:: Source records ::
==============================
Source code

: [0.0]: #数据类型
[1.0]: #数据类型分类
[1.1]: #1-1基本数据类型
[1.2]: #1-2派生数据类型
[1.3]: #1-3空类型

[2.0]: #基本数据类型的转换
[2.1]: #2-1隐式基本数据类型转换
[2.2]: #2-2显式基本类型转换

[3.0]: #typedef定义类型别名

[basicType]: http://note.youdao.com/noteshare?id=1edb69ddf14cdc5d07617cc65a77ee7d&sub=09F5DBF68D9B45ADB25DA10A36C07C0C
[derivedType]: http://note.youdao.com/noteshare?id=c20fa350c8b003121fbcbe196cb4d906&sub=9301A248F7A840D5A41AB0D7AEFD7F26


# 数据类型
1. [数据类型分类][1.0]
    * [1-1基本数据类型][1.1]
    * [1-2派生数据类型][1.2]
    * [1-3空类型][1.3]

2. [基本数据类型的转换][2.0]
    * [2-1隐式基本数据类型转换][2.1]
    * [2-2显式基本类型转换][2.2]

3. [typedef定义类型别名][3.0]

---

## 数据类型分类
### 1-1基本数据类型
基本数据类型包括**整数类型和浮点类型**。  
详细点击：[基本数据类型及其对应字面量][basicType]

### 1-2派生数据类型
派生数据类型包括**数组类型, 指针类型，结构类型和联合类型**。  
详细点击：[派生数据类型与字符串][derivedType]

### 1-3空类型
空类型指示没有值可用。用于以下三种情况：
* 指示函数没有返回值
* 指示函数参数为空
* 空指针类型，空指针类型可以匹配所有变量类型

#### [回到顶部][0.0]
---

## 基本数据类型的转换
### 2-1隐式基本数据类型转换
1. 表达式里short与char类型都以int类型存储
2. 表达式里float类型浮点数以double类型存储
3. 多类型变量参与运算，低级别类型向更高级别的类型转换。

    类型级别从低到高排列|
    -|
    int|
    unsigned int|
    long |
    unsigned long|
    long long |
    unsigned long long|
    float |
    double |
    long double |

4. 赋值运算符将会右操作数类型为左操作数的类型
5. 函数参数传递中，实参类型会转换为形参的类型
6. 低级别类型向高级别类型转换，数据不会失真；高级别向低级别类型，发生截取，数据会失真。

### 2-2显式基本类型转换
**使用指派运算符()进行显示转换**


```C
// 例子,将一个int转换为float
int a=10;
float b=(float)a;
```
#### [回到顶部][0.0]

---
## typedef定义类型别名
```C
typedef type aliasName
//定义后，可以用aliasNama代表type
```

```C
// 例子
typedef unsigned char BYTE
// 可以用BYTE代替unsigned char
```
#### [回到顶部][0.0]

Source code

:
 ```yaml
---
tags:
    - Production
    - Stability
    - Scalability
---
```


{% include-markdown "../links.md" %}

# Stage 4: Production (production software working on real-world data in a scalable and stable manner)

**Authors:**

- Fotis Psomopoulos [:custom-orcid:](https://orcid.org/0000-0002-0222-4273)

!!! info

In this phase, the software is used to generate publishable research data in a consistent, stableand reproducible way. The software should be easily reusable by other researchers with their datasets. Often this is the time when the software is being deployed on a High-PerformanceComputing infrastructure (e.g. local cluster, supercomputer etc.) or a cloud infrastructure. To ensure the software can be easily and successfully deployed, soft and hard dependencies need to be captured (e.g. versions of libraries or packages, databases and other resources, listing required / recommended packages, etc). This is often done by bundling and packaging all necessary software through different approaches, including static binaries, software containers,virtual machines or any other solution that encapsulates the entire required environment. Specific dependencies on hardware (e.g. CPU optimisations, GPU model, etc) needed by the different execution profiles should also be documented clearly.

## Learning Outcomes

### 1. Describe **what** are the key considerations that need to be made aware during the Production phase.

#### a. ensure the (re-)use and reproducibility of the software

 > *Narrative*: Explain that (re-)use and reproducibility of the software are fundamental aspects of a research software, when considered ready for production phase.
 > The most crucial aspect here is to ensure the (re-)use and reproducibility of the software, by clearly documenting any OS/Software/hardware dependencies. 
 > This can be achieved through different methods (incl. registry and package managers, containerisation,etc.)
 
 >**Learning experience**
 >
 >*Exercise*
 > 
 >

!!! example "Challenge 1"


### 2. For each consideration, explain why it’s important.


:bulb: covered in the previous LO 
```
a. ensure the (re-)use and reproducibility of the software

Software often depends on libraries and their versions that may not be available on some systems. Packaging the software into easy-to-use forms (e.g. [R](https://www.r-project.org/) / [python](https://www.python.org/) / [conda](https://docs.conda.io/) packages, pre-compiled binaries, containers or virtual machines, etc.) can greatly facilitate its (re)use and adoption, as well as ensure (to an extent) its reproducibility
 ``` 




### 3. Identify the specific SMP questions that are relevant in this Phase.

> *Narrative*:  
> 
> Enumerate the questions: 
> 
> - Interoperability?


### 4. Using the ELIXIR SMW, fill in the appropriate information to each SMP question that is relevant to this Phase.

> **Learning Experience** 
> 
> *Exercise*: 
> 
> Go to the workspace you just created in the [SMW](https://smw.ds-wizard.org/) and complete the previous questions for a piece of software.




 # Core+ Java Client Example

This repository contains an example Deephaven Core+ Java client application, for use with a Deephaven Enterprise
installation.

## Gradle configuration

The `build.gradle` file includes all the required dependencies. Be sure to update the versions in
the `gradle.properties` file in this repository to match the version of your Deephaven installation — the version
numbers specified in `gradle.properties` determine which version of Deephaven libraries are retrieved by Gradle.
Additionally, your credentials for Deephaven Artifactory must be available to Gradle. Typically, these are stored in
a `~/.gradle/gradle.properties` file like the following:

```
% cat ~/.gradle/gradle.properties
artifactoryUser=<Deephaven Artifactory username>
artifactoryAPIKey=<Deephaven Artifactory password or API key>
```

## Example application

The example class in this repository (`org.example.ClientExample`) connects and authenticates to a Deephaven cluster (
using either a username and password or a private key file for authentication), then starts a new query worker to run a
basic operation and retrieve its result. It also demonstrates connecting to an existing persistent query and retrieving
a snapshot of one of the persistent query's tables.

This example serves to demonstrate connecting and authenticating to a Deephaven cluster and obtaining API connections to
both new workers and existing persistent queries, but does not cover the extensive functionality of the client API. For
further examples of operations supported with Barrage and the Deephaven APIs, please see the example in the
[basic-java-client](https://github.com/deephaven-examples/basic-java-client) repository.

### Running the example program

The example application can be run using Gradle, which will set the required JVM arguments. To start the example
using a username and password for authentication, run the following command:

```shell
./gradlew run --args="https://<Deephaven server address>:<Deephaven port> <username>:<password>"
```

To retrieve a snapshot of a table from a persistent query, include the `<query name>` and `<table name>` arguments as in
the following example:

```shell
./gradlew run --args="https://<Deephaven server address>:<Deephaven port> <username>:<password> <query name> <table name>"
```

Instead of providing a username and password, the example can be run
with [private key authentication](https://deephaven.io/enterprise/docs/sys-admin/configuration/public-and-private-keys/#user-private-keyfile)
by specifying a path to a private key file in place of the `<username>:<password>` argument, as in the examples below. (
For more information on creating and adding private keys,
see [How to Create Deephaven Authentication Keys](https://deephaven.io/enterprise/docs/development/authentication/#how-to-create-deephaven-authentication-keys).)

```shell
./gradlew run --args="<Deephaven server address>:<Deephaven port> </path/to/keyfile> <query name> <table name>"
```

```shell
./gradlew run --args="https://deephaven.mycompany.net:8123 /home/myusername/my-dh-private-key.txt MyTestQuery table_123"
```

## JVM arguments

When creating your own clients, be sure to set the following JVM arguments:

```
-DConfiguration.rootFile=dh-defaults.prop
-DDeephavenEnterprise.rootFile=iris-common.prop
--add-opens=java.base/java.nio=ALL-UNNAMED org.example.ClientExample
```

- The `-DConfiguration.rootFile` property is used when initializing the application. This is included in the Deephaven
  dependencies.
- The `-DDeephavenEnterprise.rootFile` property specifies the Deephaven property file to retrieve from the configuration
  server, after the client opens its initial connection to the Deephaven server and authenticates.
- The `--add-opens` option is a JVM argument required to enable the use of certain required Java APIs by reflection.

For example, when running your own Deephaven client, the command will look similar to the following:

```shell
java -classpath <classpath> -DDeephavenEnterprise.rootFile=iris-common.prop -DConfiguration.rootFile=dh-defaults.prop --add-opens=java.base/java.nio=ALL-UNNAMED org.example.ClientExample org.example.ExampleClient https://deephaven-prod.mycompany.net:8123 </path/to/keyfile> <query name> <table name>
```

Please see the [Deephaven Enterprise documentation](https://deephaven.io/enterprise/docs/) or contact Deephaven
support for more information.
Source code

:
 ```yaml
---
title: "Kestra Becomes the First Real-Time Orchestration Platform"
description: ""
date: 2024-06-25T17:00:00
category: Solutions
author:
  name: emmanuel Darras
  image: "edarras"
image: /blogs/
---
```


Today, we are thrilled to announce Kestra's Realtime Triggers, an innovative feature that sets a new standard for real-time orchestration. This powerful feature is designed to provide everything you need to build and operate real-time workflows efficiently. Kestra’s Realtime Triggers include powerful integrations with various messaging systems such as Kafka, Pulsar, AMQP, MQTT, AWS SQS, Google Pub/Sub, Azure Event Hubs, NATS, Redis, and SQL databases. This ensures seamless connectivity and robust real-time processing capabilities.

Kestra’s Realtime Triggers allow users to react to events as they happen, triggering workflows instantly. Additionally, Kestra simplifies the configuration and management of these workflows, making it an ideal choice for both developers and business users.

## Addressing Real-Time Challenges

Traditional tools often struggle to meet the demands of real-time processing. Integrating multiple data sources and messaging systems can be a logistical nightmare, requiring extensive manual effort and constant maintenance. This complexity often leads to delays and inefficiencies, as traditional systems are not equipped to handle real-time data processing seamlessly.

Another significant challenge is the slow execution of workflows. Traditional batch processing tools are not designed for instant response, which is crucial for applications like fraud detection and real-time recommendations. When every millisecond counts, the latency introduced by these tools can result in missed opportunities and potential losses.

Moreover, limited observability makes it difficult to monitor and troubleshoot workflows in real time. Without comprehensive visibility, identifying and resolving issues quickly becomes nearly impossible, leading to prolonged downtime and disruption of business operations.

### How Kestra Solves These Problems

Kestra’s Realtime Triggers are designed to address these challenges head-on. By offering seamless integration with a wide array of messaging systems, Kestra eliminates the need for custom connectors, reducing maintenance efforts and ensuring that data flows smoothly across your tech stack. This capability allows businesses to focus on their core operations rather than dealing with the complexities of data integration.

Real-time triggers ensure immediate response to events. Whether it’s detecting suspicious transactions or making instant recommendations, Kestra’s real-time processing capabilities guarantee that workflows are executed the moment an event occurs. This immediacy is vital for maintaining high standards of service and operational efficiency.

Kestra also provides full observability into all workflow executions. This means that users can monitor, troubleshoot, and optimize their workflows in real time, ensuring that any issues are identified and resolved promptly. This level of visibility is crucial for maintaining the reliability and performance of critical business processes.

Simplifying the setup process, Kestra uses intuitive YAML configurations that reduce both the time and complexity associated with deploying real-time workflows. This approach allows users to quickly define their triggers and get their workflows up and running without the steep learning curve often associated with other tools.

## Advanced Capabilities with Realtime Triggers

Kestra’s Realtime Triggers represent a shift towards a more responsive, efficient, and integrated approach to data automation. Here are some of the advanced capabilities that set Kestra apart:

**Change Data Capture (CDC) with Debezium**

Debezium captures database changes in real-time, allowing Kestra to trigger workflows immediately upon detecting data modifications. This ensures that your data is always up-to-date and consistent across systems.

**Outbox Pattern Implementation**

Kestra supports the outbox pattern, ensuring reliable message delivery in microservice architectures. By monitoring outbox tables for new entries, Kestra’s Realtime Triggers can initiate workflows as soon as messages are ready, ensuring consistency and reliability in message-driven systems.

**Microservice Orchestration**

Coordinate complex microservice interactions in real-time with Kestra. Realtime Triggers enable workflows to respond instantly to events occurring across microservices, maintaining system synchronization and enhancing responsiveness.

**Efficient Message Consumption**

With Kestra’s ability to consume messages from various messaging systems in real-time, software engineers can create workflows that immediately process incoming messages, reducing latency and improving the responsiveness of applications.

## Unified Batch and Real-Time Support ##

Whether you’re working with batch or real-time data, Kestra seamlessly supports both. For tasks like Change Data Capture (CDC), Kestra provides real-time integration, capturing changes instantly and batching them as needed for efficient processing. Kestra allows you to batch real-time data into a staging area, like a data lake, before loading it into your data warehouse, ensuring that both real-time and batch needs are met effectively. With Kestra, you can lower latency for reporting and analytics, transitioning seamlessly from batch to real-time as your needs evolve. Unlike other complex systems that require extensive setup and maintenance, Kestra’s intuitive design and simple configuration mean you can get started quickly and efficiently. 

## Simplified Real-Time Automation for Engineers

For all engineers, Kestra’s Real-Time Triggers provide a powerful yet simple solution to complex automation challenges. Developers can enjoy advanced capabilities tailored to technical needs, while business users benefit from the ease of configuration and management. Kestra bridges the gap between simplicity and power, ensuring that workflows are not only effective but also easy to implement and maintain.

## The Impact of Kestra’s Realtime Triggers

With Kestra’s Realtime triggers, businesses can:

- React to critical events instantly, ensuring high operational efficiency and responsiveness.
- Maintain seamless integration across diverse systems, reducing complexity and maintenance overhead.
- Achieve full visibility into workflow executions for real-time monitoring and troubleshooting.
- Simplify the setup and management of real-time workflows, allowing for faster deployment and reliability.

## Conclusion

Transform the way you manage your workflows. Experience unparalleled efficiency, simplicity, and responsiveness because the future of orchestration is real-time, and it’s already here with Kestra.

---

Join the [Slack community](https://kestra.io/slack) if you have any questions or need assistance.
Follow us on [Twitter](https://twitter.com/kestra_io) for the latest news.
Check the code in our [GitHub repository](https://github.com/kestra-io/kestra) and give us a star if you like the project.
==============================
:: What you need to do ::
Return, with no change at all, every line in the entries above from the line containing "the versions in" through the line containing "numbers specified in".

:: Solution to this task ::
The `build.gradle` file includes all the required dependencies. Be sure to update the versions in
the `gradle.properties` file in this repository to match the version of your Deephaven installation — the version
numbers specified in `gradle.properties` determine which version of Deephaven libraries are retrieved by Gradle.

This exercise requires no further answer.